PŻM z wielomilionową stratą
236 milionów złotych na minusie – to wynik finansowy spółki za ubiegły rok. Jej przedstawiciele jednak przekonują, że nie ma powodów do niepokoju.
![Jeden z masowców należących do PŻM /fot.: mat. prasowe /](https://szczecinbiznes.pl/_szb/_upload/_cache/560x315_wymuszony/pAm.jpg)
Ujemny wynik finansowy Polska Żegluga Morska odnotowała po raz pierwszy od wielu lat. Przypomnijmy tylko, że w ubiegłym roku Grupa PŻM zarobiła ponad 200 mln zł, a rok wcześniej – ponad 550 mln! Skąd zatem tak fatalny ubiegłoroczny wynik?
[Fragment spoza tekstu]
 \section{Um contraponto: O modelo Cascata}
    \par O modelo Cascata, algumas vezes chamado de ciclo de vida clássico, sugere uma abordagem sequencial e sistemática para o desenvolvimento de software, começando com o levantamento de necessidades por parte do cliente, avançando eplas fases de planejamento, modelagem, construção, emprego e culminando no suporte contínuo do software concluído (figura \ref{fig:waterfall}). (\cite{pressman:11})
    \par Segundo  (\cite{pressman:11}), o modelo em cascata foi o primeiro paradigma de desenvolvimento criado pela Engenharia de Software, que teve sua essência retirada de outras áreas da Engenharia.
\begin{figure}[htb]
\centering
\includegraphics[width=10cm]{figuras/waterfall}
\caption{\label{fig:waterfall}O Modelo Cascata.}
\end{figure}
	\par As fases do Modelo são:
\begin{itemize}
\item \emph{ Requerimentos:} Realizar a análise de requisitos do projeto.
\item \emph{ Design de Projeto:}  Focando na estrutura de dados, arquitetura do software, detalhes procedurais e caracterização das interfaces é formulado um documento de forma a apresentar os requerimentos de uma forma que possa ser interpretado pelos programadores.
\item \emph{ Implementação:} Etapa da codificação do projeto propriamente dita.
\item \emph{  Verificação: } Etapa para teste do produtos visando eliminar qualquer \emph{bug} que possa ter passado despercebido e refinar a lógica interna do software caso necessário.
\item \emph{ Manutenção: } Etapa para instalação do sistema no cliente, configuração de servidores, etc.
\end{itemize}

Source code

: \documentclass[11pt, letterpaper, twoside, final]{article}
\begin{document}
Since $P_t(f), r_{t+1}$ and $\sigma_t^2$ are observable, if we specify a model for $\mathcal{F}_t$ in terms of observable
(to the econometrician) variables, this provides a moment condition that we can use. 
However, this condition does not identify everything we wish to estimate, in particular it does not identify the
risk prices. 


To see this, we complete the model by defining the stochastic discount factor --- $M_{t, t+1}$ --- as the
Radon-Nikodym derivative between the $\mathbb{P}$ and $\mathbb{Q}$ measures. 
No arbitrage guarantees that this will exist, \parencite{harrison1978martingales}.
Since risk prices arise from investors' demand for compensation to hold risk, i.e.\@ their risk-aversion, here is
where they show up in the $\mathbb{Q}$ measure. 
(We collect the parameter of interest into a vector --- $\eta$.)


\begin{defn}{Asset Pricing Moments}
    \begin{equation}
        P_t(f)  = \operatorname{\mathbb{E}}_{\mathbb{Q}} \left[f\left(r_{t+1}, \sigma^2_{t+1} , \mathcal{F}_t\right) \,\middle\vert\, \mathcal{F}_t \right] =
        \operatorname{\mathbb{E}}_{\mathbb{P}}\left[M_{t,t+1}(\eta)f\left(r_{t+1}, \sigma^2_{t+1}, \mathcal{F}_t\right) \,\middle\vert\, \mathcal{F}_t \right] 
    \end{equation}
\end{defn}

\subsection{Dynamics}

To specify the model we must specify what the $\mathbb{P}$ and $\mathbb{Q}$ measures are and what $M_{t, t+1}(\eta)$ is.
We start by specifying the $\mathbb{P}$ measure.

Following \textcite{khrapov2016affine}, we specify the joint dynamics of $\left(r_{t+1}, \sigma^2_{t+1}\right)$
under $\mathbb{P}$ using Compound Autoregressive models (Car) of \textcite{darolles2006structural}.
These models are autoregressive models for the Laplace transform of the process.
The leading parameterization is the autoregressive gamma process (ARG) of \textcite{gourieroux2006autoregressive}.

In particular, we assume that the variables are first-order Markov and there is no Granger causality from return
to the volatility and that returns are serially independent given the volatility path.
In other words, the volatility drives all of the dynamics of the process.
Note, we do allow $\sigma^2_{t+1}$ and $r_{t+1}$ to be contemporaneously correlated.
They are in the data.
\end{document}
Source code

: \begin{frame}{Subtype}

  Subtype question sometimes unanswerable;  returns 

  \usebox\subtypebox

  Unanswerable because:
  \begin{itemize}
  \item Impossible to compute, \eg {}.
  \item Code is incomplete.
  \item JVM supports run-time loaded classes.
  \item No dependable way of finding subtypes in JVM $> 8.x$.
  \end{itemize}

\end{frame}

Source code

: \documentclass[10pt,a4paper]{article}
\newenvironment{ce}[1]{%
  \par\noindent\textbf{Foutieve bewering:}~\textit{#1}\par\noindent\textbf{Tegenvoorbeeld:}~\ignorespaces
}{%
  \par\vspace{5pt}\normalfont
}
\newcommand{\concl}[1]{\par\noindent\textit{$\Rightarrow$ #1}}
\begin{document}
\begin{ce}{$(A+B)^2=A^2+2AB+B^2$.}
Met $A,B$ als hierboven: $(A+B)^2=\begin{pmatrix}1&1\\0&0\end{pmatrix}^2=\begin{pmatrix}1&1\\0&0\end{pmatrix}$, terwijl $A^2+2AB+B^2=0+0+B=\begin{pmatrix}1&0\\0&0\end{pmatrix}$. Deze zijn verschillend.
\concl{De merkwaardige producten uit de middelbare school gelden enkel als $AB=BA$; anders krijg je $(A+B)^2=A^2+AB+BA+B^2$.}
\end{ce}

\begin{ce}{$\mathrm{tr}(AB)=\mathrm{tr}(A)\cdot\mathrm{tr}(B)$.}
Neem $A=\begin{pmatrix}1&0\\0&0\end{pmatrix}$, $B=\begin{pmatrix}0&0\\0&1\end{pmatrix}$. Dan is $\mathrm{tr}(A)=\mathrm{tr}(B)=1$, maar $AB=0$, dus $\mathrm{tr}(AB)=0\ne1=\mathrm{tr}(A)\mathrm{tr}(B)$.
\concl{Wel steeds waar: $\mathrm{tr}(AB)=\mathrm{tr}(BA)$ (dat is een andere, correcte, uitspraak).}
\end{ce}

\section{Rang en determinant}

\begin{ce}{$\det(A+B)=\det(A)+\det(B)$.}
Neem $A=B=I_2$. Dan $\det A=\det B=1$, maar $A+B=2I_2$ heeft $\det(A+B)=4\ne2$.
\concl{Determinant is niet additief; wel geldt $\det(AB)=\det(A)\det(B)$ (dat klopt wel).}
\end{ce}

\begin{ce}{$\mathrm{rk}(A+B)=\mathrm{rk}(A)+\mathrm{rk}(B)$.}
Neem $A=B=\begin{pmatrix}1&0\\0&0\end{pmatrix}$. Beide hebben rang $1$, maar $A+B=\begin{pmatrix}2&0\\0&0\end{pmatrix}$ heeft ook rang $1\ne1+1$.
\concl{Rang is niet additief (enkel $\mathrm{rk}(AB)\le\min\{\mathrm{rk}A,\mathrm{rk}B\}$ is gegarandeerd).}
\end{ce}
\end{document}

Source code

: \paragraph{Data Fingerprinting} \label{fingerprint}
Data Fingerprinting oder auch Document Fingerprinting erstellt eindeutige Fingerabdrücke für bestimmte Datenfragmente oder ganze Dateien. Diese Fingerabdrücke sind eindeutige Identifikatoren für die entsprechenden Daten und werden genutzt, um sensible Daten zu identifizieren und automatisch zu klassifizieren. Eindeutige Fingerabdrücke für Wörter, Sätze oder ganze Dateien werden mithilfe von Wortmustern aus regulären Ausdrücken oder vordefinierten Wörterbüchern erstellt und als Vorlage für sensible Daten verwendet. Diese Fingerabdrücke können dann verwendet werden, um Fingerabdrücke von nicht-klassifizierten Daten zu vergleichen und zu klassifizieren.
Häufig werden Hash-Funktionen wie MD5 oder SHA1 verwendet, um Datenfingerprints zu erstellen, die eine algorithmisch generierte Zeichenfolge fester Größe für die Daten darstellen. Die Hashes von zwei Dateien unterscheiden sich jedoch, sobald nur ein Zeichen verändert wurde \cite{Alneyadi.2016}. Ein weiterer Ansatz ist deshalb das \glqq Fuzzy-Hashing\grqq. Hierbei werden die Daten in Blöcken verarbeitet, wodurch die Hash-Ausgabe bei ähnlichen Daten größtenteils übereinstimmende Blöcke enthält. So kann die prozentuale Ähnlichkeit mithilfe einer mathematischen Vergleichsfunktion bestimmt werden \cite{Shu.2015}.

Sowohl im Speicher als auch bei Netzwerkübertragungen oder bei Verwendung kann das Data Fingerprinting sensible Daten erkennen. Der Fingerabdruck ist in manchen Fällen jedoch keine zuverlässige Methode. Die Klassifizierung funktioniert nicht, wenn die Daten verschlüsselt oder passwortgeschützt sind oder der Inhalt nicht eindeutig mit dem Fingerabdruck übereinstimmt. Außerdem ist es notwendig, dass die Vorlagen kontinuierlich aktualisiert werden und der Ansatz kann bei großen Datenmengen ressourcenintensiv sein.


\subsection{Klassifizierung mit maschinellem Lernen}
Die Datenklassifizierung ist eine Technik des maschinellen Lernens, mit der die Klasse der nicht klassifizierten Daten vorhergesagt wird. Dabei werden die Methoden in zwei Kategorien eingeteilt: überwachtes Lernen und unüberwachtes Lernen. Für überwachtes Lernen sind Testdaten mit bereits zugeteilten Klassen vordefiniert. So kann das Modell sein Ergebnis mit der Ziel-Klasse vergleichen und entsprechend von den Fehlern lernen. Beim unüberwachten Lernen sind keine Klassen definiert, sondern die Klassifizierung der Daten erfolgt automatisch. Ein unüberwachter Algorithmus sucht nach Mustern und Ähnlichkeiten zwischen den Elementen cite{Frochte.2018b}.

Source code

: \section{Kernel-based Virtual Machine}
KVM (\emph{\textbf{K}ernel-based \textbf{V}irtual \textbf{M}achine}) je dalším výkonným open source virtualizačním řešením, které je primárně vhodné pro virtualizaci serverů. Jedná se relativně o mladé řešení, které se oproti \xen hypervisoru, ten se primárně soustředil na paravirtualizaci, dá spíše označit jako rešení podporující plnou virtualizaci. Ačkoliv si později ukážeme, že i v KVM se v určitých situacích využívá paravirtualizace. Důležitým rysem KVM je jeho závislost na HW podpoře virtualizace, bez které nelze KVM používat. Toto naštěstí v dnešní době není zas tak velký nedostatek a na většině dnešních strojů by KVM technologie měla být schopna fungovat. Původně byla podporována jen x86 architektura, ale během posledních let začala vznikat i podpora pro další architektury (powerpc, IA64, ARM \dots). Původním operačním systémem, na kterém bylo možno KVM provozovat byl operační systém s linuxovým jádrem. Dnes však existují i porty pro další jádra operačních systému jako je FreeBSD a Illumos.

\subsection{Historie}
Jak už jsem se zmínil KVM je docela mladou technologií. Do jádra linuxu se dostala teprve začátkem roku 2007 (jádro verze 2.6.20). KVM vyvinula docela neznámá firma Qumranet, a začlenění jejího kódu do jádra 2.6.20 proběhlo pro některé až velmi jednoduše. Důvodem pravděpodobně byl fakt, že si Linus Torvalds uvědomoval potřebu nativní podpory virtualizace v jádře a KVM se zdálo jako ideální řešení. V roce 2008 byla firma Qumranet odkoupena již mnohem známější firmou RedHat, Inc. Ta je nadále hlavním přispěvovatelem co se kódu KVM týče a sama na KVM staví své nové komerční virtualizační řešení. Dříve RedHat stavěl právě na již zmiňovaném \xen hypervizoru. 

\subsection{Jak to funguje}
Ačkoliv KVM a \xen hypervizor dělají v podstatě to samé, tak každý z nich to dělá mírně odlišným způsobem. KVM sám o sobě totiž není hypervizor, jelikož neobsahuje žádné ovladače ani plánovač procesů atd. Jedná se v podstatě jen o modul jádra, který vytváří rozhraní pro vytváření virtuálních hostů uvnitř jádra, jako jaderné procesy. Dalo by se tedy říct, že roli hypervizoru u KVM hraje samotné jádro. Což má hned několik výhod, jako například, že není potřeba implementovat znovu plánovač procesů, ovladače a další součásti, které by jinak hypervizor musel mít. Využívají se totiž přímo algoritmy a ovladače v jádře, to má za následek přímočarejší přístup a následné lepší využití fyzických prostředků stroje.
Jak tłumaczą przedstawiciele spółki, to efekt kryzysu w branży transportu morskiego, który spowodował, że upadło wielu znanych armatorów na świecie. Pozostali również wykazują gigantyczne straty. Wpływ na to miał między innymi fakt, że stawki za przewozy ładunków były w ubiegłym roku niższe niż koszty eksploatacji, paliwa itp. Dodatkowo, na rynek weszła rekordowa liczba statków, a stawki przewozowe się obniżyły. W efekcie, na morzach było za dużo statków i za mało zleceń.
Sama spółka matka, czyli Polska Żegluga Morska Przedsiębiorstwo Państwowe osiągnęła w ubiegłym roku zysk 10,7 mln zł netto. Zyskowne były też inne spółki grupy, m.in. Unity Line czy Pazim, a więc te podmioty, które nie zajmują się eksploatacją masowców, bo to właśnie te ostatnie, w największym stopniu wygenerowały stratę finansową.
Rzecznik PŻM uspokaja jednak, że wynik finansowy, nie powinien zachwiać pozycją armatora, który korzysta obecnie z nadwyżki wypracowanej w poprzednich latach. Jak podkreśla, nie ma też żadnego zagrożenia, jeśli chodzi o wypłatę wynagrodzeń czy spłatę zakupionych ostatnio statków. Zapowiada też, że branża w tym roku spodziewa się znacznego ożywienia na rynku żeglugowym.